Despite having its origin in the same writing project as the first part, this is a fairly separate section and the break helps emphasize that.

In-fiction, the bulk of the stories here all intertwine even more than the first part. Out-fiction this is the part where the Tolkien’s writing project came apart, and for the most part we get drafts from separate (but related) notebooks, and papers inserted into the manuscripts. Part six is a delve into the overall scheme for the stories both before and after The Book of Lost Tales (not that this isn’t gone into elsewhere).

We get glimpses of Tolkien’s original thoughts that link elves to fairies, with elves fading, becoming smaller, and less substantial as the power of Men waxes. At various points Eriol, or Ælfwine (elf-friend) as he is later named, is hooked into actual history, early on before the Dark Ages, and later in the Eleventh Century.

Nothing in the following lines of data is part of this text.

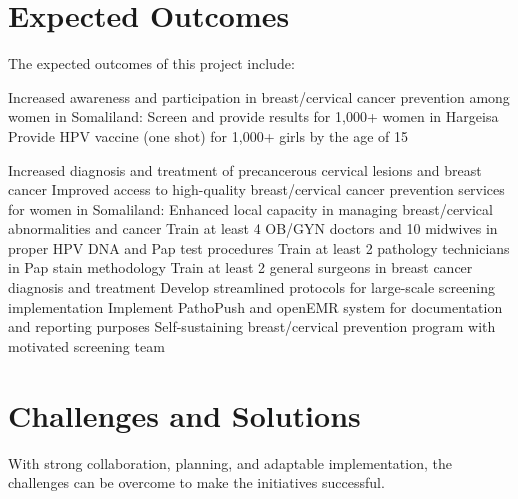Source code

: \documentclass{article}
\begin{document}
\section{Expected Outcomes}
The expected outcomes of this project include: 
\begin{outline} 

\1 Increased awareness and participation in breast/cervical cancer prevention among women in Somaliland:
    \2 Screen and provide results for 1,000+ women in Hargeisa
    \2 Provide HPV vaccine (one shot) for 1,000+ girls by the age of 15

    \2 Increased diagnosis and treatment of precancerous cervical lesions and breast cancer
\1 Improved access to high-quality breast/cervical cancer prevention services for women in Somaliland:
    \2 Enhanced local capacity in managing breast/cervical abnormalities and cancer
    \2 Train at least 4 OB/GYN doctors and 10 midwives in proper HPV DNA and Pap test procedures
    \2 Train at least 2 pathology technicians in Pap stain methodology
    \2 Train at least 2 general surgeons in breast cancer diagnosis and treatment
    \2 Develop streamlined protocols for large-scale screening implementation
    \2 Implement PathoPush and openEMR system for documentation and reporting purposes
    \2 Self-sustaining breast/cervical prevention program with motivated screening team
\end{outline}






\section{Challenges and Solutions}
With strong collaboration, planning, and adaptable implementation, the challenges can be overcome to make the initiatives successful.
\end{document}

All of this disappears later on, after further revisions take him further into his own lore, and away from a mythology that might have historically grown up on its own. This is for the best on many levels. The world and its stories are allowed to grow organically as they must, but there is also a racial snobbery lurking in these early versions where only the English have any true knowledge of the fay folk. The growth of the world also broadened its outlook. (If not as much as some may wish, it’s still a long step up from the Edwardian provincialism it started with.)

Similarly, Eärendil reveals the early roots of the stories. He comes up earlier, but part five is the forever unfinished (in any form) “Tale of Eärendil” which has its earliest seeds, with Eärendil being a Quenya name, but deriving from the Anglo-Saxon éarendil, and his story is decidedly a mythological-mode explanation of the evening star.

All this makes the later parts of the book scholastically interesting, though much of it is so fragmented between various drafts and outlines that pulling anything else out is challenging. Thankfully, Christopher Tolkien is a valuable docent, and guides us through these parts, helping us understand the ideas behind the later First Age.

The earlier parts of the book are far more complete, and would reappear later, and later versions are generally in the eventual Silmarillion. On their own, I found “The Nauglafring” also close its sources, echoing ideas of the Nibelungenlied. Personally, I found “Turambar and the Foalókë” very rough going, and “The Fall of Gondolin” only somewhat better, leaving “The Tale of Tinuviel” as one of the more engaging parts, which makes sense; there’s a lot of The Silmarillion that does not stick in my brain, but parts of the equivalent section do, so it’s a tale that certainly appeals to me more.